К тому же он не видел иного пути, кроме личного мятежа. Он знал только две альтернативы: абстрактную мораль и преступление. Отказывая человеку в трансцендентности, он обрекал его на ничтожество, санкционирующее насилие. Однако пустое насилие обращается в абсурд, и тиран, утверждающийся с помощью такого насилия, обнаруживает собственную ничтожность.

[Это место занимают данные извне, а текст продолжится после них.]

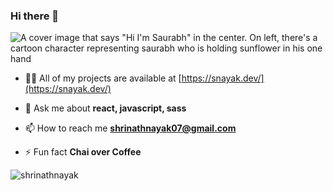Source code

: ### Hi there 👋

![A cover image that says "Hi I'm Saurabh" in the center. On left, there's a cartoon character representing saurabh who is holding sunflower in his one hand](https://media.giphy.com/media/OF0yOAufcWLfi/source.gif)

- 👨‍💻 All of my projects are available at [https://snayak.dev/](https://snayak.dev/)

- 💬 Ask me about **react, javascript, sass**

- 📫 How to reach me **shrinathnayak07@gmail.com**

- ⚡ Fun fact **Chai over Coffee**

<img src="https://github-readme-stats.vercel.app/api?username=shrinathnayak07&show_icons=true" alt="shrinathnayak" />
<!--
<p align="left">
 <img src="https://konpa.github.io/devicon/devicon.git/icons/react/react-original-wordmark.svg" alt="react" width="50" height="50"/> <img src="https://konpa.github.io/devicon/devicon.git/icons/bootstrap/bootstrap-plain.svg" alt="bootstrap" width="50" height="50"/> <img src="https://konpa.github.io/devicon/devicon.git/icons/css3/css3-original-wordmark.svg" alt="css3" width="20" height="20"/> <img src="https://konpa.github.io/devicon/devicon.git/icons/javascript/javascript-original.svg" alt="javascript" width="20" height="20"/> <img src="https://konpa.github.io/devicon/devicon.git/icons/mongodb/mongodb-original-wordmark.svg" alt="mongodb" width="20" height="20"/> <img src="https://konpa.github.io/devicon/devicon.git/icons/sass/sass-original.svg" alt="sass" width="20" height="20"/> <img src="https://konpa.github.io/devicon/devicon.git/icons/nodejs/nodejs-original-wordmark.svg" alt="nodejs" width="20" height="20"/></p>
<p align="left">
<a href="https://twitter.com/shrinathsnayak" target="blank"><img align="center" src="https://cdn.jsdelivr.net/npm/simple-icons@3.0.1/icons/twitter.svg" alt="shrinathsnayak" height="20" width="20" /></a>
<a href="https://linkedin.com/in/shrinath-nayak" target="blank"><img align="center" src="https://cdn.jsdelivr.net/npm/simple-icons@3.0.1/icons/linkedin.svg" alt="shrinath-nayak" height="20" width="20" /></a>
<a href="https://fb.com/abhi.nayak07" target="blank"><img align="center" src="https://cdn.jsdelivr.net/npm/simple-icons@3.0.1/icons/facebook.svg" alt="abhi.nayak07" height="20" width="20" /></a>
<a href="https://instagram.com/thatskinnnyguy" target="blank"><img align="center" src="https://cdn.jsdelivr.net/npm/simple-icons@3.0.1/icons/instagram.svg" alt="thatskinnnyguy" height="20" width="20" /></a>
</p>


**shrinathnayak07/shrinathnayak07** is a ✨ _special_ ✨ repository because its `README.md` (this file) appears on your GitHub profile.

Here are some ideas to get you started:

- 🔭 I’m currently working on ...
- 🌱 I’m currently learning ...
- 👯 I’m looking to collaborate on ...
- 🤔 I’m looking for help with ...
- 💬 Ask me about ...
- 📫 How to reach me: ...
- 😄 Pronouns: ...
- ⚡ Fun fact: ...

-->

Общество отвергает человека, не желающего поступиться своей непохожестью. Но, признавая в каждом человеке лишь его трансцендентность, конкретно объединяющую его с ближними, мы порождаем новых идолов, делая человеческую ничтожность еще очевиднее. Мы начинаем жертвовать сегодняшним днем во имя завтрашнего, меньшинством во имя большинства, свободой каждого во имя достижений общества. Логическим следствием отказа от личного своеобразия становятся тюрьма и гильотина. Иллюзорное братство кончается преступлением, в котором добродетель узнает свои абстрактные черты. «Ничто так не похоже на добродетель, как великое преступление», — сказал Сен-Жюст. Не лучше ли взвалить на себя ношу зла, чем подписаться под абстрактным добром, за которым следует абстрактная бойня? Этой дилеммы не избежать. Если бы все населяющие землю люди предстали перед нами в полной реальности, то жизнь превратилась бы в пытку. Каждую минуту тысячи людей несправедливо и напрасно страдают и умирают, и это нас не трогает. Заслуга Сада не только в том, что он во всеуслышанье заявил о тех вещах, в которых каждый со стыдом признается одному себе, но и в том, что он не смирился. Он предпочел жестокость безразличию. Вот почему сегодня, когда люди знают, что стали жертвой не столько чьих-то пороков, сколько благих намерений, произведения Сада вновь вызывают интерес. Противостоять опасному общественному оптимизму — значит встать на сторону Сада. В одиночестве тюремной камеры он пережил этическую ночь, подобную тому интеллектуальному мраку, в который погрузился Декарт. В отличие от последнего Сад не испытал озарения, зато подверг сомнению все простые ответы. Если мы хотим когда-нибудь преодолеть человеческое одиночество, не нужно делать вид, что его не существует. Иначе вместо обещанных счастья и справедливости восторжествует зло. Сад, до конца испивший чашу эгоизма, несправедливости и ничтожества, настаивает на истине своих переживаний. Высшая ценность его свидетельств в том, что они лишают нас душевного равновесия. Сад заставляет нас внимательно пересмотреть основную проблему нашего времени — правду об отношении человека к человеку.